|Nationwide mine rescue meet held at MTTC in Ruff Creek|
October 10, 2014
RUFF CREEK – Mine rescue teams are specially trained to respond during a mine emergency.
Their members are the first to go underground following a fire or an explosion to rescue fellow miners or to extinguish a blaze that could jeopardize the mine and the livelihood of hundreds of workers.
“This is probably the most difficult emergency response undertaken in this country,” said Joe Main, head of the federal Mine Safety and Health Administration, speaking Thursday at the awards ceremony of the Nationwide Mine Rescue Skills Championship.
Twenty-five teams from across the nation that previously won qualifying events competed in the contest, which was held Tuesday and Wednesday at the Mining Technology and Training Center in Ruff Creek.
“When you think about what other emergency events happen, there are not very many that require the kind of work that our folks have to do,” Main said. “The dedication that comes with that, from our mine rescue folks, you just can’t measure,” he said.
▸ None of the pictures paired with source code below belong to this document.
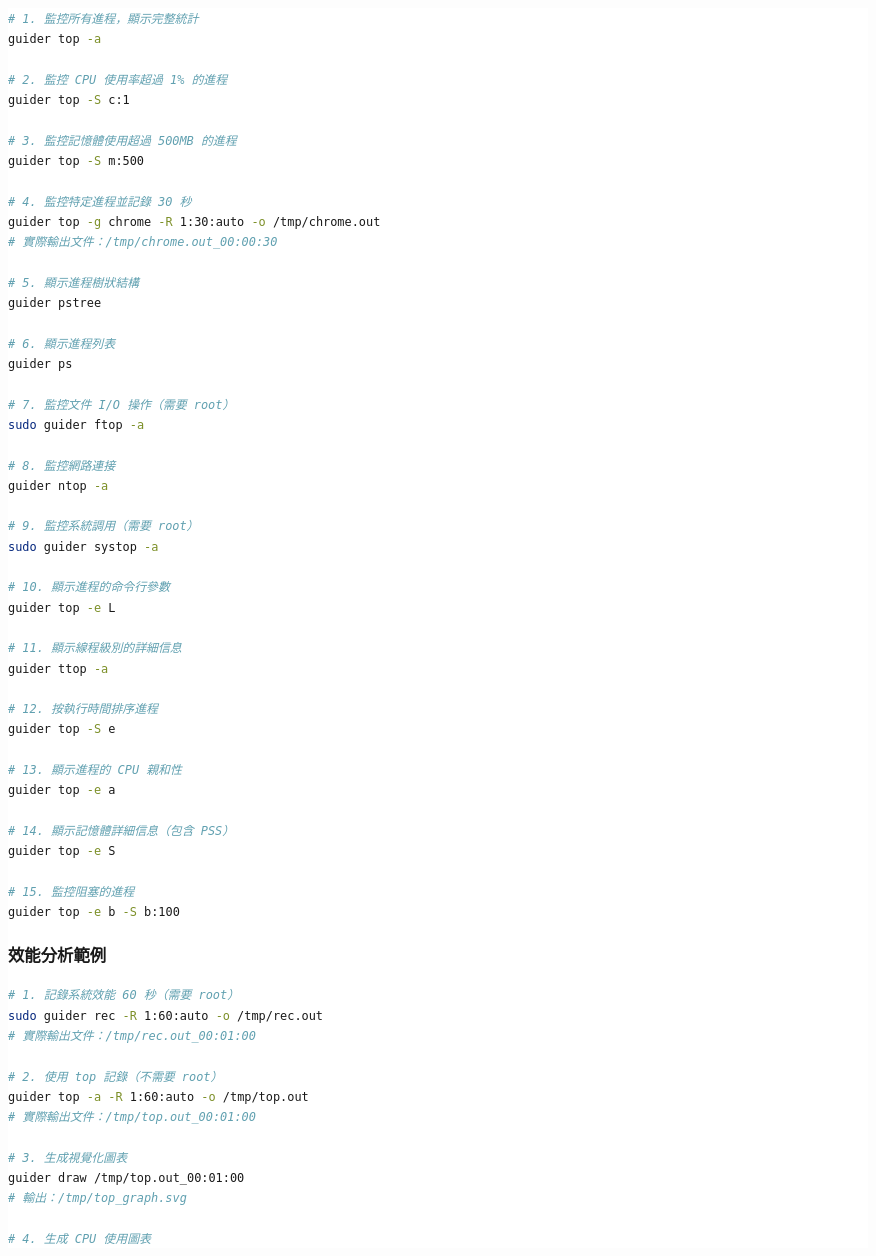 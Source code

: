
 ```bash
# 1. 監控所有進程，顯示完整統計
guider top -a

# 2. 監控 CPU 使用率超過 1% 的進程
guider top -S c:1

# 3. 監控記憶體使用超過 500MB 的進程
guider top -S m:500

# 4. 監控特定進程並記錄 30 秒
guider top -g chrome -R 1:30:auto -o /tmp/chrome.out
# 實際輸出文件：/tmp/chrome.out_00:00:30

# 5. 顯示進程樹狀結構
guider pstree

# 6. 顯示進程列表
guider ps

# 7. 監控文件 I/O 操作（需要 root）
sudo guider ftop -a

# 8. 監控網路連接
guider ntop -a

# 9. 監控系統調用（需要 root）
sudo guider systop -a

# 10. 顯示進程的命令行參數
guider top -e L

# 11. 顯示線程級別的詳細信息
guider ttop -a

# 12. 按執行時間排序進程
guider top -S e

# 13. 顯示進程的 CPU 親和性
guider top -e a

# 14. 顯示記憶體詳細信息（包含 PSS）
guider top -e S

# 15. 監控阻塞的進程
guider top -e b -S b:100
```

### 效能分析範例

```bash
# 1. 記錄系統效能 60 秒（需要 root）
sudo guider rec -R 1:60:auto -o /tmp/rec.out
# 實際輸出文件：/tmp/rec.out_00:01:00

# 2. 使用 top 記錄（不需要 root）
guider top -a -R 1:60:auto -o /tmp/top.out
# 實際輸出文件：/tmp/top.out_00:01:00

# 3. 生成視覺化圖表
guider draw /tmp/top.out_00:01:00
# 輸出：/tmp/top_graph.svg

# 4. 生成 CPU 使用圖表
``` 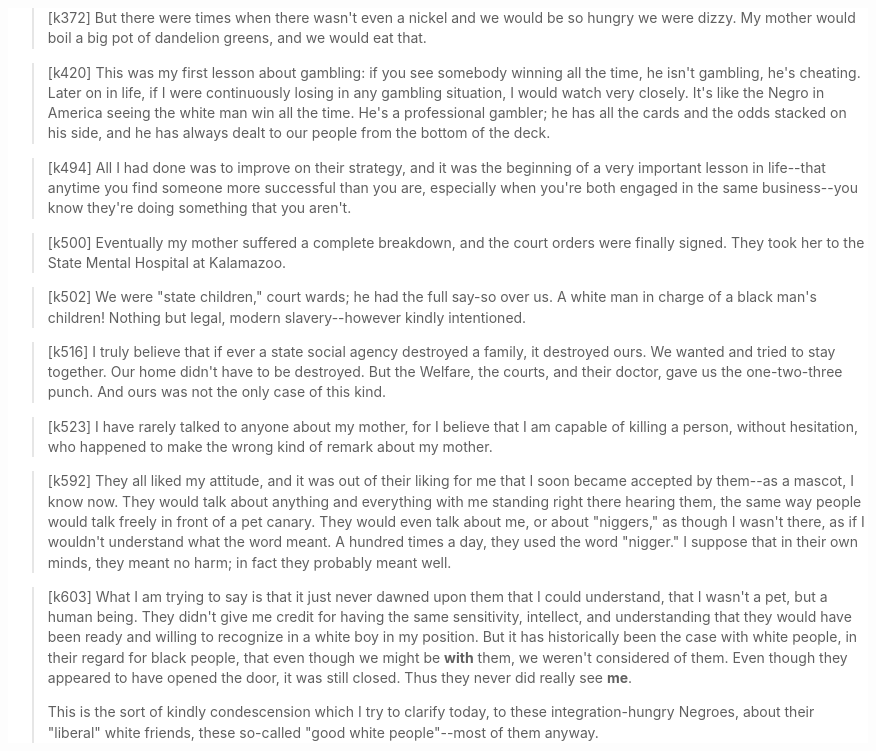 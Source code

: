 > [k372] But there were times when there wasn't even a nickel and we would
> be so hungry we were dizzy. My mother would boil a big pot of dandelion
> greens, and we would eat that.

> [k420] This was my first lesson about gambling: if you see somebody
> winning all the time, he isn't gambling, he's cheating. Later on in life,
> if I were continuously losing in any gambling situation, I would watch
> very closely. It's like the Negro in America seeing the white man win all
> the time. He's a professional gambler; he has all the cards and the odds
> stacked on his side, and he has always dealt to our people from the
> bottom of the deck.

> [k494] All I had done was to improve on their strategy, and it was the
> beginning of a very important lesson in life--that anytime you find
> someone more successful than you are, especially when you're both engaged
> in the same business--you know they're doing something that you aren't.

> [k500] Eventually my mother suffered a complete breakdown, and the court
> orders were finally signed. They took her to the State Mental Hospital at
> Kalamazoo.

> [k502] We were "state children," court wards; he had the full say-so
> over us. A white man in charge of a black man's children! Nothing but
> legal, modern slavery--however kindly intentioned.

> [k516] I truly believe that if ever a state social agency destroyed a
> family, it destroyed ours. We wanted and tried to stay together. Our home
> didn't have to be destroyed. But the Welfare, the courts, and their
> doctor, gave us the one-two-three punch. And ours was not the only case
> of this kind.

> [k523] I have rarely talked to anyone about my mother, for I believe that
> I am capable of killing a person, without hesitation, who happened to
> make the wrong kind of remark about my mother.

> [k592] They all liked my attitude, and it was out of their liking for me
> that I soon became accepted by them--as a mascot, I know now. They would
> talk about anything and everything with me standing right there hearing
> them, the same way people would talk freely in front of a pet canary.
> They would even talk about me, or about "niggers," as though I wasn't
> there, as if I wouldn't understand what the word meant. A hundred times a
> day, they used the word "nigger." I suppose that in their own minds, they
> meant no harm; in fact they probably meant well.

> [k603] What I am trying to say is that it just never dawned upon them
> that I could understand, that I wasn't a pet, but a human being. They
> didn't give me credit for having the same sensitivity, intellect, and
> understanding that they would have been ready and willing to recognize in
> a white boy in my position. But it has historically been the case with
> white people, in their regard for black people, that even though we might
> be __with__ them, we weren't considered of them. Even though they appeared to
> have opened the door, it was still closed. Thus they never did really see
> __me__.
>
> This is the sort of kindly condescension which I try to clarify
> today, to these integration-hungry Negroes, about their "liberal" white
> friends, these so-called "good white people"--most of them anyway.
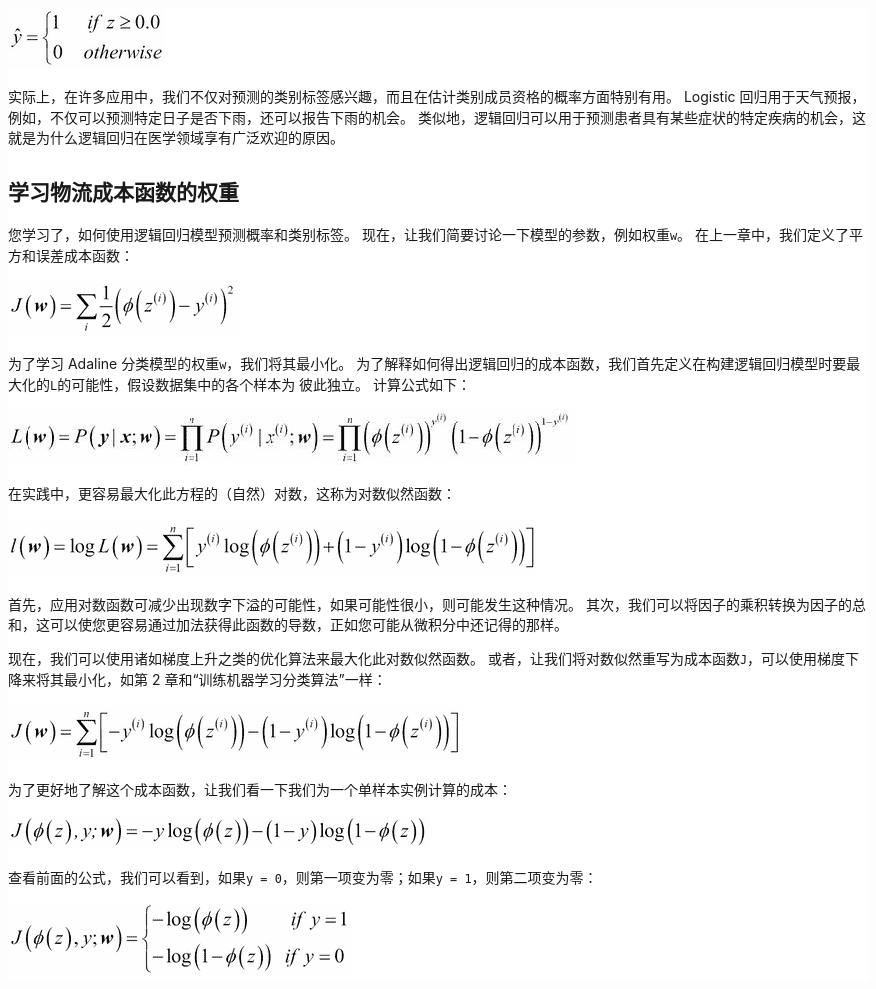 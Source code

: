 ![Logistic regression intuition and conditional probabilities](img/3547_03_45.jpg)

实际上，在许多应用中，我们不仅对预测的类别标签感兴趣，而且在估计类别成员资格的概率方面特别有用。 Logistic 回归用于天气预报，例如，不仅可以预测特定日子是否下雨，还可以报告下雨的机会。 类似地，逻辑回归可以用于预测患者具有某些症状的特定疾病的机会，这就是为什么逻辑回归在医学领域享有广泛欢迎的原因。

## 学习物流成本函数的权重

您学习了，如何使用逻辑回归模型预测概率和类别标签。 现在，让我们简要讨论一下模型的参数，例如权重`w`。 在上一章中，我们定义了平方和误差成本函数：

![Learning the weights of the logistic cost function](img/3547_03_46.jpg)

为了学习 Adaline 分类模型的权重`w`，我们将其最小化。 为了解释如何得出逻辑回归的成本函数，我们首先定义在构建逻辑回归模型时要最大化的`L`的可能性，假设数据集中的各个样本为 彼此独立。 计算公式如下：

![Learning the weights of the logistic cost function](img/3547_03_47.jpg)

在实践中，更容易最大化此方程的（自然）对数，这称为对数似然函数：

![Learning the weights of the logistic cost function](img/3547_03_48.jpg)

首先，应用对数函数可减少出现数字下溢的可能性，如果可能性很小，则可能发生这种情况。 其次，我们可以将因子的乘积转换为因子的总和，这可以使您更容易通过加法获得此函数的导数，正如您可能从微积分中还记得的那样。

现在，我们可以使用诸如梯度上升之类的优化算法来最大化此对数似然函数。 或者，让我们将对数似然重写为成本函数`J`，可以使用梯度下降来将其最小化，如第 2 章和“训练机器学习分类算法”一样：

![Learning the weights of the logistic cost function](img/3547_03_50.jpg)

为了更好地了解这个成本函数，让我们看一下我们为一个单样本实例计算的成本：

![Learning the weights of the logistic cost function](img/3547_03_51.jpg)

查看前面的公式，我们可以看到，如果`y = 0`，则第一项变为零；如果`y = 1`，则第二项变为零：

![Learning the weights of the logistic cost function](img/3547_03_53.jpg)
Team members are trained to work in the hazardous conditions that could exist underground following a disaster. Entering the mine, they may encounter fire, dense smoke, chest-high water or methane gas that can quickly rise or fall to explosive levels.
The competitions helps the teams sharpen their skills.
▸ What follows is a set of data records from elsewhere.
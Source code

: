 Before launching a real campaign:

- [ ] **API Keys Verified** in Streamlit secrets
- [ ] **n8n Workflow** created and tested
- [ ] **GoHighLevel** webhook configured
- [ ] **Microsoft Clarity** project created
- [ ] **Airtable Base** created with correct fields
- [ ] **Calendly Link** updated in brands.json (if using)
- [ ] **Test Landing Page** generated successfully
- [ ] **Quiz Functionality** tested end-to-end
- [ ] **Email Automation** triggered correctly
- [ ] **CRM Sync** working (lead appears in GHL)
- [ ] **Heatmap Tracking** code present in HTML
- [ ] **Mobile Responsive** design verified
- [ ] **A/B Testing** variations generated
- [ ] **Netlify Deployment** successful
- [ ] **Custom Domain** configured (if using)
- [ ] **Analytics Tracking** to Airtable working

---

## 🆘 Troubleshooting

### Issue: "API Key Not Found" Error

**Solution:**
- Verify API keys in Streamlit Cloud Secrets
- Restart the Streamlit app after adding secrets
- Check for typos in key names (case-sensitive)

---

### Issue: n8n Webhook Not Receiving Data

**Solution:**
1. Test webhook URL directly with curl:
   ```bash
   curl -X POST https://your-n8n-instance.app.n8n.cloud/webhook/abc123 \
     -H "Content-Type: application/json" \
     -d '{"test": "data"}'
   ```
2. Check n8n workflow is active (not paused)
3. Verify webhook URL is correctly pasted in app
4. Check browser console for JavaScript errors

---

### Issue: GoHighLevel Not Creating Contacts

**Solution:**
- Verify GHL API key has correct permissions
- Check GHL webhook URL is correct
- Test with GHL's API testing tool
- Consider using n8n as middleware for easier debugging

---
“These types of competitions are key,” said John Chambers of Carmichaels, a 36-year member of the Cumberland Mine Rescue Team, which participated in the event.
Chambers, whose team has fought several mine fires, including one at its own mine, said mine rescue can be risky because of the conditions that can be encountered during a mine emergency.
“You have to have faith in your team and your equipment,” he said. The training and the mine rescue competitions help to instill that confidence in both, he said.
Chambers said he joined the mine rescue team partly because his father, John Chambers Sr., also had been involved in mine rescue. “If there’s a mine emergency, I want to help,” he said, explaining the other reason for joining. “I want to help, first to save the life of any brother or sister miner, and second, to protect the workplace … so the miners have a place to work so they can feed their families.”
During the competition, the teams participated in a traditional mine rescue contest in which each team attempts to solve a set of problems and address various mine conditions in a simulated mine disaster.
They also are tested on a number of skills, including smoke exploration, firefighting, first aide, gas detection, air measurement and knowledge of breathing apparatuses. A written test also is part of the competition.
The training center features a simulated coal mine inside a 40,000-square-foot building as well as a burn tunnel and smoke chamber to give the training and contest a more life-like feel.
Main, a Greene County native, had helped design the center prior to becoming head of MSHA, said Clemmy Allen, executive director of the UMWA Career Center Inc., which runs the facility.
Allen introduced Main, who also spoke of some of the initiatives MSHA has begun to improve mine rescue operations since he became head of the agency in 2009.
The initiatives include developing new criteria for rescue team certification and new guidance on conducting mine rescue operations, establishing a fourth federal mine rescue station and supporting development of new technologies for underground mine communications and mine atmospheric monitoring.
“On behalf of MSHA and the entire mining community we thank you for what you do,” Main told the group. “This training exercise is a fantastic opportunity for you to prepare yourselves to help us do the job we hope we never have to call on you to do.”
All three winning teams were from Alpha Natural Resources.
First place went to Coal River East, part of the Marfork and Elk Run mining operations in central West Virginia; second place went to the Brooks Run South mining operations near Beckley, W.Va.; and third place to the Maxxim Shared Services mining operations in Virginia.
Mark Williams, a trainer for the Maxxim Shared Services, said members of his team had “put their heart and soul’” in training for the event. But, he also gave credit to everyone who participated in the competition.
“Everybody in this room, everybody involved in mine rescue, is the best of the best,” Williams said. “Any miner who will risk his life for another miner is a special person.”